第66話 ドライアドの感謝
「アイリスフローム? 聞いたことのない花の名前だな……」
ドライアドの異変を治すための方法。
シーベルト曰く、そのためにアイリスフロームという虹色に輝く花が必要ということだったが、ルクスには耳馴染みのない名前だった。

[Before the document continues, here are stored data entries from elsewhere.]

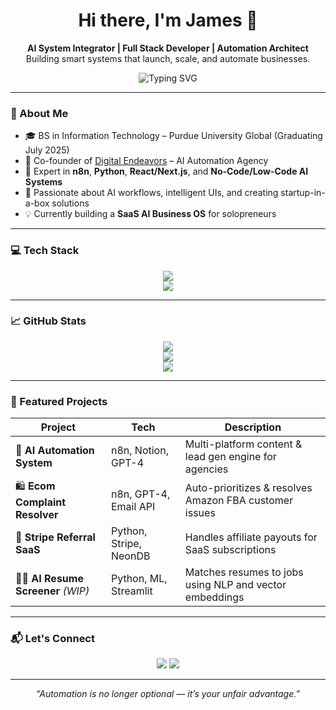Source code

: <h1 align="center">Hi there, I'm James 👋</h1>

<p align="center">
  <b>AI System Integrator | Full Stack Developer | Automation Architect</b><br/>
  Building smart systems that launch, scale, and automate businesses.
</p>

<p align="center">
  <img src="https://readme-typing-svg.demolab.com?font=Fira+Code&size=22&pause=1000&color=00F7FF&center=true&vCenter=true&width=450&lines=Code.+Connect.+Automate.+Dominate." alt="Typing SVG" />
</p>

---

### 🧠 About Me

- 🎓 BS in Information Technology – Purdue University Global (Graduating July 2025)
- 🚀 Co-founder of [Digital Endeavors](#) – AI Automation Agency
- 🧩 Expert in **n8n**, **Python**, **React/Next.js**, and **No-Code/Low-Code AI Systems**
- 🔗 Passionate about AI workflows, intelligent UIs, and creating startup-in-a-box solutions
- 💡 Currently building a **SaaS AI Business OS** for solopreneurs

---

### 💻 Tech Stack

<p align="center">
  <img src="https://skillicons.dev/icons?i=python,react,nextjs,typescript,nodejs,tailwind,figma,postgres,vercel,github,git,html,css" />
  <br/>
  <img src="https://skillicons.dev/icons?i=n8n,notion,stripe,vscode" />
</p>

---

### 📈 GitHub Stats

<p align="center">
  <img src="https://github-readme-stats.vercel.app/api?username=shadowedj33&show_icons=true&theme=radical&hide_rank=true" />
  <br/>
  <img src="https://streak-stats.demolab.com?user=shadowedj33&theme=radical&border_radius=10" />
  <br/>
  <img src="https://github-readme-stats.vercel.app/api/top-langs/?username=shadowedj33&layout=compact&theme=radical" />
</p>

---

### 🚀 Featured Projects

| Project | Tech | Description |
|--------|------|-------------|
| 🧠 **AI Automation System** | n8n, Notion, GPT-4 | Multi-platform content & lead gen engine for agencies |
| 🛍️ **Ecom Complaint Resolver** | n8n, GPT-4, Email API | Auto-prioritizes & resolves Amazon FBA customer issues |
| 🧾 **Stripe Referral SaaS** | Python, Stripe, NeonDB | Handles affiliate payouts for SaaS subscriptions |
| 🧑‍💼 **AI Resume Screener** *(WIP)* | Python, ML, Streamlit | Matches resumes to jobs using NLP and vector embeddings |

---

### 📬 Let's Connect

<p align="center">
  <a href="https://linkedin.com/in/james-defoggia"><img src="https://img.shields.io/badge/-LinkedIn-0A66C2?style=for-the-badge&logo=linkedin&logoColor=white"/></a>
  <a href="mailto:jdefoggia@gmail.com"><img src="https://img.shields.io/badge/-Email-EA4335?style=for-the-badge&logo=gmail&logoColor=white"/></a>
</p>

---

<p align="center"><i>“Automation is no longer optional — it’s your unfair advantage.”</i></p>
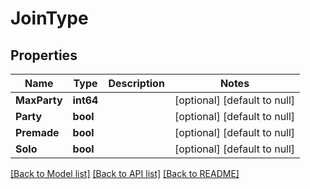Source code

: # JoinType

## Properties
Name | Type | Description | Notes
------------ | ------------- | ------------- | -------------
**MaxParty** | **int64** |  | [optional] [default to null]
**Party** | **bool** |  | [optional] [default to null]
**Premade** | **bool** |  | [optional] [default to null]
**Solo** | **bool** |  | [optional] [default to null]

[[Back to Model list]](../README.md#documentation-for-models) [[Back to API list]](../README.md#documentation-for-api-endpoints) [[Back to README]](../README.md)

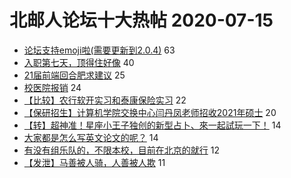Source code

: # 北邮人论坛十大热帖 2020-07-15

- [论坛支持emoji啦(需要更新到2.0.4)](https://bbs.byr.cn/article/Picture/3259774) 63
- [入职第七天，顶得住好像](https://bbs.byr.cn/article/Talking/6209995) 40
- [21届前端回合肥求建议](https://bbs.byr.cn/article/Anhui/323297) 25
- [校医院报销](https://bbs.byr.cn/article/Health/221326) 24
- [【比较】农行软开实习和泰康保险实习](https://bbs.byr.cn/article/Job/2095385) 22
- [【保研招生】计算机学院交换中心闫丹凤老师招收2021年硕士](https://bbs.byr.cn/article/AimGraduate/1193678) 20
- [【转】超神准！星座小王子独创的新型占卜、來一起試玩一下！](https://bbs.byr.cn/article/Constellations/326533) 14
- [大家都是怎么写英文论文的呢？](https://bbs.byr.cn/article/Paper/41487) 14
- [有没有组乐队的，不限本校，目前在北京的就行](https://bbs.byr.cn/article/Guitar/153631) 12
- [【发泄】马善被人骑，人善被人欺](https://bbs.byr.cn/article/Feeling/3148321) 11


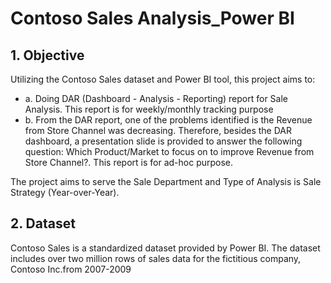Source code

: # Contoso Sales Analysis_Power BI

## 1. Objective
Utilizing the Contoso Sales dataset and Power BI tool, this project aims to: 
* a. Doing DAR (Dashboard - Analysis - Reporting) report for Sale Analysis. This report is for weekly/monthly tracking purpose
* b. From the DAR report, one of the problems identified is the Revenue from Store Channel was decreasing. Therefore, besides the DAR dashboard, a presentation slide is provided to answer the following question: Which Product/Market to focus on to improve Revenue from Store Channel?. This report is for ad-hoc purpose. 

The project aims to serve the Sale Department and Type of Analysis is Sale Strategy (Year-over-Year).

## 2. Dataset
Contoso Sales is a standardized dataset provided by Power BI. The dataset includes over two million rows of sales data for the fictitious company, Contoso Inc.from 2007-2009
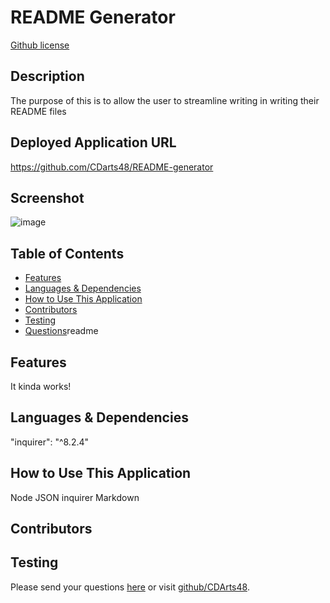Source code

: # README Generator

[Github license](https://img.shields.io/badge/license-MPL2.0-blue.svg)

## Description
The purpose of this is to allow the user to streamline writing in writing their README files

## Deployed Application URL
https://github.com/CDarts48/README-generator

## Screenshot
![image](https://github.com/CDarts48/potential-enigma/assets/137344214/7ed9c7c3-437b-49e1-8b52-1f68065d0ccb)


## Table of Contents
* [Features](#features)
* [Languages & Dependencies](#languagesanddependencies)
* [How to Use This Application](#HowtoUseThisApplication)
* [Contributors](#contributors)
* [Testing](#testing)
* [Questions](#questions)readme

## Features
  It kinda works!
  
## Languages & Dependencies
  "inquirer": "^8.2.4"
  
## How to Use This Application
  Node JSON inquirer Markdown 

  ## Contributors
  
  
## Testing
  
  Please send your questions [here](mailto:cdartswebdev@gmail.com?subject=[GitHub]%20Dev%20Connect) or visit [github/CDArts48](https://github.com/CDArts48).
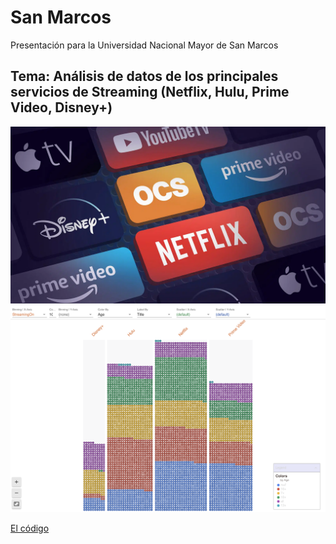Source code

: # San Marcos
Presentación para la Universidad Nacional Mayor de San Marcos

## Tema: Análisis de datos de los principales servicios de Streaming (Netflix, Hulu, Prime Video, Disney+)

<center>
<img src="https://raw.githubusercontent.com/thecodemancer/san_marcos_presentations/main/img/tcl-Best-Streaming-Apps-2022.webp" />
</center>


<center>
<img src="https://github.com/thecodemancer/san_marcos_presentations/blob/cbb8249e8e6c9560a4fdc71942d4cc7646ddba46/img/Screen%20Shot%202023-09-11%20at%2000.54.06.png" />
</center>

[El código](https://github.com/thecodemancer/san_marcos_presentations/blob/56a3f900e0a5a412dc319dc07f86dcb043513160/an%C3%A1lisis_de_los_servicios_de_streaming_con_python.ipynb)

「でも、アイリスフロームがあればドライアドさんを助けられるというのはどうしてなんですか?」
「それは私がシーベルト様にお伝えしたのです」
ロゼッタの問いにドライアドが答える。
それに対してルーナがなるほどと相槌を打ちながら補足した。
「そういえば昔、ドライアドは言っていましたね。植物の中でも非常に希少性の高い花。それがアイリスフロームという虹色に輝く花だと。それから、その花は万病を癒やす素材にもなり得るのだと」
「そう。ドライアドは植物を司る木の精霊だからね。特に親和性は高いんだろう」
「でもさ、それならドライアド自身の能力で召喚しちゃえばいいんじゃないの? アンタ、確かあらゆる植物を召喚できる能力を持っていたわよね?」
ウンディーネの提案に、しかしドライアドはふるふると首を振る。
「それは、できないのです。この症状が出てから能力が上手く使えず……。それどころか、魔力が暴走してしまうのです」
「暴走?」
「はい……。能力が自分の意思とは関係なく発動してしまうこともあり、そのせいで学園の生徒さんたちにも多大な迷惑をかけてしまったようで……」
「あ、もしかして《白水晶の遺跡》でイビルローズが現れたのって――」
ドライアドが力なく頷き、ルクスたちは合点がいった。
つまり、あのイビルローズの発生、そして黒の瘴気の発生は誰かの作為によって引き起こされたものではなかったのだ。
ドライアドの体に起きている異変と魔力の暴走状態。
それにより生じた偶発的なものだったと、そういうことだ。
ドライアドは俯いていたが、精霊たちはどこか安堵の表情を浮かべていた。
イビルローズの出現地点に精霊の魔力の痕跡があったことについても、これで原因がはっきりしたためである。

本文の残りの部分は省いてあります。